There can be little doubting that the BBC’s modern-day adaption of the Sherlock Holmes stories is amongst the most popular dramas of today. Setting aside the soaps and the odd special episode of Doctor Who, the opening episode of the most recent miniseries, The Empty Hearse, achieved the highest consolidated rating for a TV drama in nearly a decade, with 12.72 million viewers tuning in. Steven Moffat and Mark Gatiss’s take on Sir Arthur Conan Doyle’s classic stories has clearly struck a chord with audiences, but it’s surprising to note the sheer scale of this success.
Considering the heights Sherlock was going to reach, it had something of an inauspicious start. There was no denying its pedigree; one of the co-creators had just shepherded a new incarnation of Doctor Who to the screen, and the other had a distinguished career in scriptwriting. However, the signs weren’t particularly good- Steven Moffat’s previous stab at the modernisation of a classic of Victorian literature, Jekyll, was received with critical praise but viewer apathy, and the production of Sherlock had been beset with issues, not least the need to rewrite and restage the pilot episode when the original running time of 60 minutes was deemed to be insufficient.

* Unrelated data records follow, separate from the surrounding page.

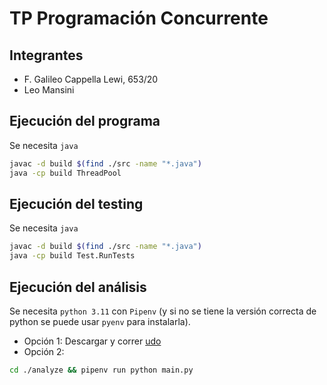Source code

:# TP Programación Concurrente

## Integrantes

* F. Galileo Cappella Lewi, 653/20
* Leo Mansini

## Ejecución del programa
Se necesita `java`
```bash
javac -d build $(find ./src -name "*.java")
java -cp build ThreadPool
```

## Ejecución del testing
Se necesita `java`
```bash
javac -d build $(find ./src -name "*.java")
java -cp build Test.RunTests
```

## Ejecución del análisis
Se necesita `python 3.11` con `Pipenv` (y si no se tiene la versión correcta de python se puede usar `pyenv` para instalarla).

* Opción 1: Descargar y correr [udo](dev.galileocap.me/udo)
* Opción 2: 
```bash
cd ./analyze && pipenv run python main.py
```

With all of this considered, Sherlock’s immediate success was remarkable, with 9.23 million watching over the course of the week. Sherlock began big, and has simply got bigger and bigger- every series has outrated the last.
This wild popularity isn’t just confined to the UK, either; it has made international icons of the two lead actors. Both Benedict Cumberbatch and Martin Freeman were largely unknown outside of British acting circles- Freeman had gained some degree of notice as Tim in The Office but he was largely unknown beyond that, and Cumberbatch hadn’t received any notable degree of fame. However, both actors swiftly became leading Hollywood figures shortly after Sherlock aired. Freeman became the face of a multi-billion dollar franchise when he was cast as Bilbo Baggins in The Hobbit, and Cumberbatch has had his choice of roles, with him becoming the villainous Hollywood Brit de jour through his roles in Star Trek Into Darkness and the Hobbit, as well as roles in more challenging fare such as 12 Years A Slave, August: Osage County, and The Fifth Estate.
If the level of success that Sherlock has achieved is immediately obvious, the reasons why are perhaps less so. Perhaps the most obvious reason for its success is the fact that it’s actually a very good programme- intelligently written, well-acted all round, and with a willingness to assume that the audience is intelligent that’s rather uncommon in such a populist drama. The BBC have been savvy in its promotion and marketing, too- the first trailer for series 3 arrived nearly half a year before the first episode, unthinkably for a BBC production. Beyond all of that, though, is the fact that the modern show properly pays tribute to where it came from. Although decades of Holmes adaptations strewn with Victoriana may have convinced us otherwise, the originals weren’t period pieces- they had their finger on the pulse of contemporary society to a degree that matches extraordinarily well to the modern day. In the original Study In Scarlet, you read that Watson is a veteran of Afghanistan, struggling to find a roommate in expensive central London, and you wonder why on Earth it took so long for someone to realise how applicable it was to the modern day.
So, the question is- where next? The last series ended on a cliffhanger pointing to the return of the insane Moriarty, last having been seen blowing his brains out on top of a hospital. Attempting to guess where the series is going to go dramatically has, thus far, been fruitless (although the fact that Moriarty has a younger brother in the original stories may just be relevant to the character’s apparent return), but the real question is whether Sherlock can possibly maintain its ridiculous levels of popularity and acclaim. It remains to be seen, but it’s quite clear that the game is going to be on for the foreseeable future.